> EXERCISE INPUTS:
********

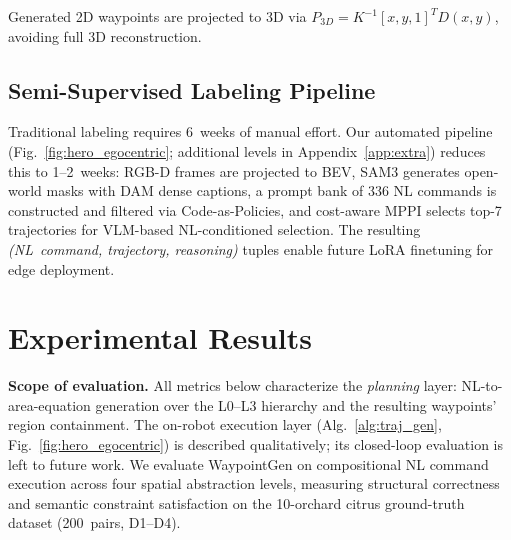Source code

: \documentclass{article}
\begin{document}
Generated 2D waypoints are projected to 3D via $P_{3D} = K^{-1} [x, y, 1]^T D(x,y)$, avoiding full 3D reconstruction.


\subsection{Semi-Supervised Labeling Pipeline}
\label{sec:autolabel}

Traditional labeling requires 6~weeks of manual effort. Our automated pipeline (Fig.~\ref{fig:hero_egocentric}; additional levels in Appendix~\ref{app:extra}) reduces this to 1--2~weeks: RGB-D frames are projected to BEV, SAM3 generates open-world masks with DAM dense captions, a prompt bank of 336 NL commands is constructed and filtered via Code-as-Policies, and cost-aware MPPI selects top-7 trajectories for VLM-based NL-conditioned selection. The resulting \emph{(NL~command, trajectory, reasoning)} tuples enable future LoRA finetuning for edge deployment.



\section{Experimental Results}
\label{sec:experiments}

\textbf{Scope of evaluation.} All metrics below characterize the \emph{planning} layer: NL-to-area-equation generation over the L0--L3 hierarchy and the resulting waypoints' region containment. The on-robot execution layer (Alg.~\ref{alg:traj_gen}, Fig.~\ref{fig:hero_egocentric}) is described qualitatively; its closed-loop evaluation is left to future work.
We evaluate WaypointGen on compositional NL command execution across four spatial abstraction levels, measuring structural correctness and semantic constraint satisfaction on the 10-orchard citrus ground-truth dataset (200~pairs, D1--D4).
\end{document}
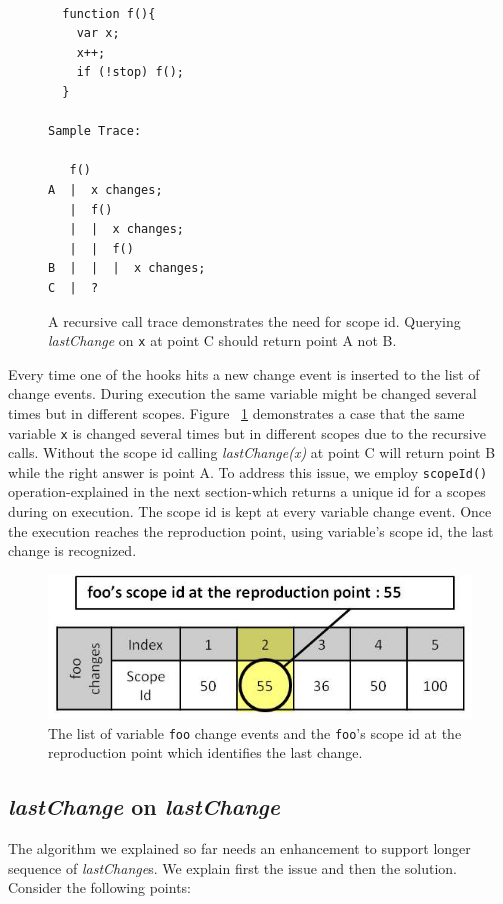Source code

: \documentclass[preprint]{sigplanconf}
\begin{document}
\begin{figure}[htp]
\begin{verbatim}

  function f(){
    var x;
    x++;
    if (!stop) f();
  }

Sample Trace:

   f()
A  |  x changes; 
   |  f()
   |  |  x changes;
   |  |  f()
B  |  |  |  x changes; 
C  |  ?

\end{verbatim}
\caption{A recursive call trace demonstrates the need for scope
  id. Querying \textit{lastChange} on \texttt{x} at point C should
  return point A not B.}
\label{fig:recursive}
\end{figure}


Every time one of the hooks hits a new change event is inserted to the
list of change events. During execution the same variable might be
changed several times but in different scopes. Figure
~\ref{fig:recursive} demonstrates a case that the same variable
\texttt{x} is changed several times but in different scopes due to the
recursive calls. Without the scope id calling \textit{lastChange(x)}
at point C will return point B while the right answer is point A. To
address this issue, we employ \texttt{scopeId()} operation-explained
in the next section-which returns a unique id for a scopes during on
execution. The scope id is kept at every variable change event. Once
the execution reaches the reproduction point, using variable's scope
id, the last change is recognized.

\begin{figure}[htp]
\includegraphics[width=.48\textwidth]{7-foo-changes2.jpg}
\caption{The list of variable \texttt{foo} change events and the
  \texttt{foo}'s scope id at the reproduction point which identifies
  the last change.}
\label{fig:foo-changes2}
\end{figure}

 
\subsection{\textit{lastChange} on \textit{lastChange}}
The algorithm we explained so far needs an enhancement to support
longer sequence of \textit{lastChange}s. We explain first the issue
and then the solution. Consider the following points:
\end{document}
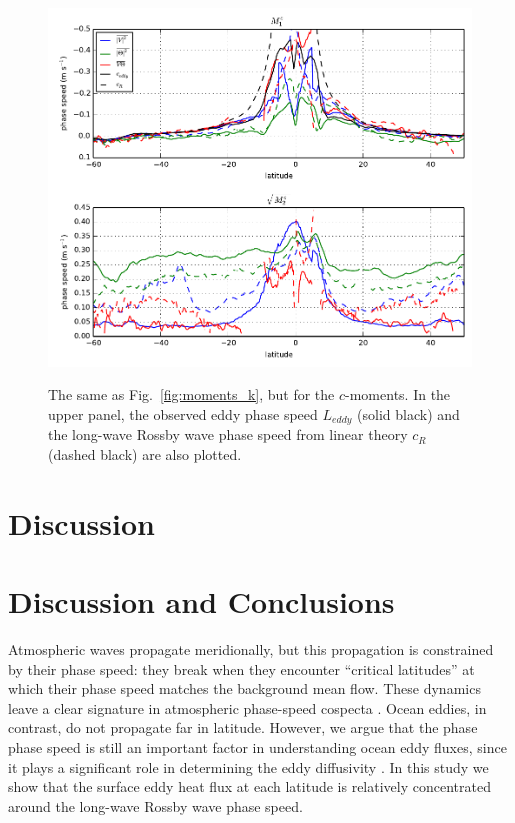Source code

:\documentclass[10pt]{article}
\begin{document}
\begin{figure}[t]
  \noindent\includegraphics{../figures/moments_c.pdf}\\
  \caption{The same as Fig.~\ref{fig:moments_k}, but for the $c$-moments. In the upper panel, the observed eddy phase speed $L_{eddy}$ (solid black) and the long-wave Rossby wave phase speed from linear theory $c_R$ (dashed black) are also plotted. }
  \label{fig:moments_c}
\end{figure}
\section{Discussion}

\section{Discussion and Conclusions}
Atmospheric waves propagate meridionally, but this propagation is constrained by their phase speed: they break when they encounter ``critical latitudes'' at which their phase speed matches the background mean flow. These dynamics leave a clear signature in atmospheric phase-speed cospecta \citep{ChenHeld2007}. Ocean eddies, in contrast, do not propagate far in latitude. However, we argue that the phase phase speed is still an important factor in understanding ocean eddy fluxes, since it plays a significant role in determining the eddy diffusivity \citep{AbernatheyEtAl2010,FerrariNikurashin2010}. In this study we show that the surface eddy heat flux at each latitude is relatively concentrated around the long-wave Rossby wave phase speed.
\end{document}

********

> WORK ITEM:
Write out the records above in full and exactly, with no pictures.

> EXERCISE ANSWER:
Source code

: \documentclass{article}
\begin{document}
Generated 2D waypoints are projected to 3D via $P_{3D} = K^{-1} [x, y, 1]^T D(x,y)$, avoiding full 3D reconstruction.


\subsection{Semi-Supervised Labeling Pipeline}
\label{sec:autolabel}

Traditional labeling requires 6~weeks of manual effort. Our automated pipeline (Fig.~\ref{fig:hero_egocentric}; additional levels in Appendix~\ref{app:extra}) reduces this to 1--2~weeks: RGB-D frames are projected to BEV, SAM3 generates open-world masks with DAM dense captions, a prompt bank of 336 NL commands is constructed and filtered via Code-as-Policies, and cost-aware MPPI selects top-7 trajectories for VLM-based NL-conditioned selection. The resulting \emph{(NL~command, trajectory, reasoning)} tuples enable future LoRA finetuning for edge deployment.



\section{Experimental Results}
\label{sec:experiments}

\textbf{Scope of evaluation.} All metrics below characterize the \emph{planning} layer: NL-to-area-equation generation over the L0--L3 hierarchy and the resulting waypoints' region containment. The on-robot execution layer (Alg.~\ref{alg:traj_gen}, Fig.~\ref{fig:hero_egocentric}) is described qualitatively; its closed-loop evaluation is left to future work.
We evaluate WaypointGen on compositional NL command execution across four spatial abstraction levels, measuring structural correctness and semantic constraint satisfaction on the 10-orchard citrus ground-truth dataset (200~pairs, D1--D4).
\end{document}
Source code

: \documentclass[preprint]{sigplanconf}
\begin{document}
\begin{figure}[htp]
\begin{verbatim}

  function f(){
    var x;
    x++;
    if (!stop) f();
  }

Sample Trace:

   f()
A  |  x changes; 
   |  f()
   |  |  x changes;
   |  |  f()
B  |  |  |  x changes; 
C  |  ?

\end{verbatim}
\caption{A recursive call trace demonstrates the need for scope
  id. Querying \textit{lastChange} on \texttt{x} at point C should
  return point A not B.}
\label{fig:recursive}
\end{figure}


Every time one of the hooks hits a new change event is inserted to the
list of change events. During execution the same variable might be
changed several times but in different scopes. Figure
~\ref{fig:recursive} demonstrates a case that the same variable
\texttt{x} is changed several times but in different scopes due to the
recursive calls. Without the scope id calling \textit{lastChange(x)}
at point C will return point B while the right answer is point A. To
address this issue, we employ \texttt{scopeId()} operation-explained
in the next section-which returns a unique id for a scopes during on
execution. The scope id is kept at every variable change event. Once
the execution reaches the reproduction point, using variable's scope
id, the last change is recognized.

\begin{figure}[htp]
\includegraphics[width=.48\textwidth]{7-foo-changes2.jpg}
\caption{The list of variable \texttt{foo} change events and the
  \texttt{foo}'s scope id at the reproduction point which identifies
  the last change.}
\label{fig:foo-changes2}
\end{figure}

 
\subsection{\textit{lastChange} on \textit{lastChange}}
The algorithm we explained so far needs an enhancement to support
longer sequence of \textit{lastChange}s. We explain first the issue
and then the solution. Consider the following points:
\end{document}
Source code

:\documentclass[10pt]{article}
\begin{document}
\begin{figure}[t]
  \noindent\includegraphics{../figures/moments_c.pdf}\\
  \caption{The same as Fig.~\ref{fig:moments_k}, but for the $c$-moments. In the upper panel, the observed eddy phase speed $L_{eddy}$ (solid black) and the long-wave Rossby wave phase speed from linear theory $c_R$ (dashed black) are also plotted. }
  \label{fig:moments_c}
\end{figure}
\section{Discussion}

\section{Discussion and Conclusions}
Atmospheric waves propagate meridionally, but this propagation is constrained by their phase speed: they break when they encounter ``critical latitudes'' at which their phase speed matches the background mean flow. These dynamics leave a clear signature in atmospheric phase-speed cospecta \citep{ChenHeld2007}. Ocean eddies, in contrast, do not propagate far in latitude. However, we argue that the phase phase speed is still an important factor in understanding ocean eddy fluxes, since it plays a significant role in determining the eddy diffusivity \citep{AbernatheyEtAl2010,FerrariNikurashin2010}. In this study we show that the surface eddy heat flux at each latitude is relatively concentrated around the long-wave Rossby wave phase speed.
\end{document}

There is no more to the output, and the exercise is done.